» **THE TASK**
Print each entry below precisely as shown.

» **RECORD EXTRACTS**
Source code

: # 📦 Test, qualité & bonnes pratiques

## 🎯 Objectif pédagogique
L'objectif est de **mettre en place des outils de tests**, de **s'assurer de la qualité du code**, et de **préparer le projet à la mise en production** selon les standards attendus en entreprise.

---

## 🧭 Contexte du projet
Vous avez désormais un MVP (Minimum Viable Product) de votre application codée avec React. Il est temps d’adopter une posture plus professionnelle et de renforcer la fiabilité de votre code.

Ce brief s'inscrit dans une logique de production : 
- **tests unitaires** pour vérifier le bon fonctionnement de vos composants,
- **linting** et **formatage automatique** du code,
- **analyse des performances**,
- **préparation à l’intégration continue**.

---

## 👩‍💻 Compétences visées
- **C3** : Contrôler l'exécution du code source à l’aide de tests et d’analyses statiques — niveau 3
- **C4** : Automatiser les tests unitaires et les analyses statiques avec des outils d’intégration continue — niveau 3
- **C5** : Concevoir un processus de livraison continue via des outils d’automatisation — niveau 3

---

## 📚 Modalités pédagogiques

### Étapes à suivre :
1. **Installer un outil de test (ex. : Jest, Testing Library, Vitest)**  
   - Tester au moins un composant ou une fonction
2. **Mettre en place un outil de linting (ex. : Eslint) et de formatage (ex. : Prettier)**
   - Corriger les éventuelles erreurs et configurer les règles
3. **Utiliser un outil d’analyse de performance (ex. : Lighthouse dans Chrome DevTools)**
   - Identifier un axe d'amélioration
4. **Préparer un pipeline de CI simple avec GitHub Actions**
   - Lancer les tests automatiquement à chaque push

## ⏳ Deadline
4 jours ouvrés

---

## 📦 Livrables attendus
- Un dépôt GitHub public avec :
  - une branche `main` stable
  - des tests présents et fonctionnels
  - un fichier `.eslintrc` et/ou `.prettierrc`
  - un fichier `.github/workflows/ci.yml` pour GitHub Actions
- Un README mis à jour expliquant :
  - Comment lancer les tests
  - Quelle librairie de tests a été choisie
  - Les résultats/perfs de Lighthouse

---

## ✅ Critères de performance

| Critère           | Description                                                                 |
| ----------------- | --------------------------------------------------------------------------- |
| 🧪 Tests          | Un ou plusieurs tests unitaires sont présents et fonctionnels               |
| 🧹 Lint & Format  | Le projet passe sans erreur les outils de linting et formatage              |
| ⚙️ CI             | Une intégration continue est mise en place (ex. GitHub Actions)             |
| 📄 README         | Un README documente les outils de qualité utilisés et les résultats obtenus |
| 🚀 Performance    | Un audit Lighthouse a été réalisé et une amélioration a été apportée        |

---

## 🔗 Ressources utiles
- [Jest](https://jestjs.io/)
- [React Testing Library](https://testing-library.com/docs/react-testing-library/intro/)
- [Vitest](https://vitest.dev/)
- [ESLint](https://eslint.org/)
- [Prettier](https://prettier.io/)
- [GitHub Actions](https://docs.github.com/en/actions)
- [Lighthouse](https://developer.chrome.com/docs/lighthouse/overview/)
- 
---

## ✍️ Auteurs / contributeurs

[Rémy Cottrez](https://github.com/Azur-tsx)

» **WRITTEN SOLUTION**
Source code

: # 📦 Test, qualité & bonnes pratiques

## 🎯 Objectif pédagogique
L'objectif est de **mettre en place des outils de tests**, de **s'assurer de la qualité du code**, et de **préparer le projet à la mise en production** selon les standards attendus en entreprise.

---

## 🧭 Contexte du projet
Vous avez désormais un MVP (Minimum Viable Product) de votre application codée avec React. Il est temps d’adopter une posture plus professionnelle et de renforcer la fiabilité de votre code.

Ce brief s'inscrit dans une logique de production : 
- **tests unitaires** pour vérifier le bon fonctionnement de vos composants,
- **linting** et **formatage automatique** du code,
- **analyse des performances**,
- **préparation à l’intégration continue**.

---

## 👩‍💻 Compétences visées
- **C3** : Contrôler l'exécution du code source à l’aide de tests et d’analyses statiques — niveau 3
- **C4** : Automatiser les tests unitaires et les analyses statiques avec des outils d’intégration continue — niveau 3
- **C5** : Concevoir un processus de livraison continue via des outils d’automatisation — niveau 3

---

## 📚 Modalités pédagogiques

### Étapes à suivre :
1. **Installer un outil de test (ex. : Jest, Testing Library, Vitest)**  
   - Tester au moins un composant ou une fonction
2. **Mettre en place un outil de linting (ex. : Eslint) et de formatage (ex. : Prettier)**
   - Corriger les éventuelles erreurs et configurer les règles
3. **Utiliser un outil d’analyse de performance (ex. : Lighthouse dans Chrome DevTools)**
   - Identifier un axe d'amélioration
4. **Préparer un pipeline de CI simple avec GitHub Actions**
   - Lancer les tests automatiquement à chaque push

## ⏳ Deadline
4 jours ouvrés

---

## 📦 Livrables attendus
- Un dépôt GitHub public avec :
  - une branche `main` stable
  - des tests présents et fonctionnels
  - un fichier `.eslintrc` et/ou `.prettierrc`
  - un fichier `.github/workflows/ci.yml` pour GitHub Actions
- Un README mis à jour expliquant :
  - Comment lancer les tests
  - Quelle librairie de tests a été choisie
  - Les résultats/perfs de Lighthouse

---

## ✅ Critères de performance

| Critère           | Description                                                                 |
| ----------------- | --------------------------------------------------------------------------- |
| 🧪 Tests          | Un ou plusieurs tests unitaires sont présents et fonctionnels               |
| 🧹 Lint & Format  | Le projet passe sans erreur les outils de linting et formatage              |
| ⚙️ CI             | Une intégration continue est mise en place (ex. GitHub Actions)             |
| 📄 README         | Un README documente les outils de qualité utilisés et les résultats obtenus |
| 🚀 Performance    | Un audit Lighthouse a été réalisé et une amélioration a été apportée        |

---

## 🔗 Ressources utiles
- [Jest](https://jestjs.io/)
- [React Testing Library](https://testing-library.com/docs/react-testing-library/intro/)
- [Vitest](https://vitest.dev/)
- [ESLint](https://eslint.org/)
- [Prettier](https://prettier.io/)
- [GitHub Actions](https://docs.github.com/en/actions)
- [Lighthouse](https://developer.chrome.com/docs/lighthouse/overview/)
- 
---

## ✍️ Auteurs / contributeurs

[Rémy Cottrez](https://github.com/Azur-tsx)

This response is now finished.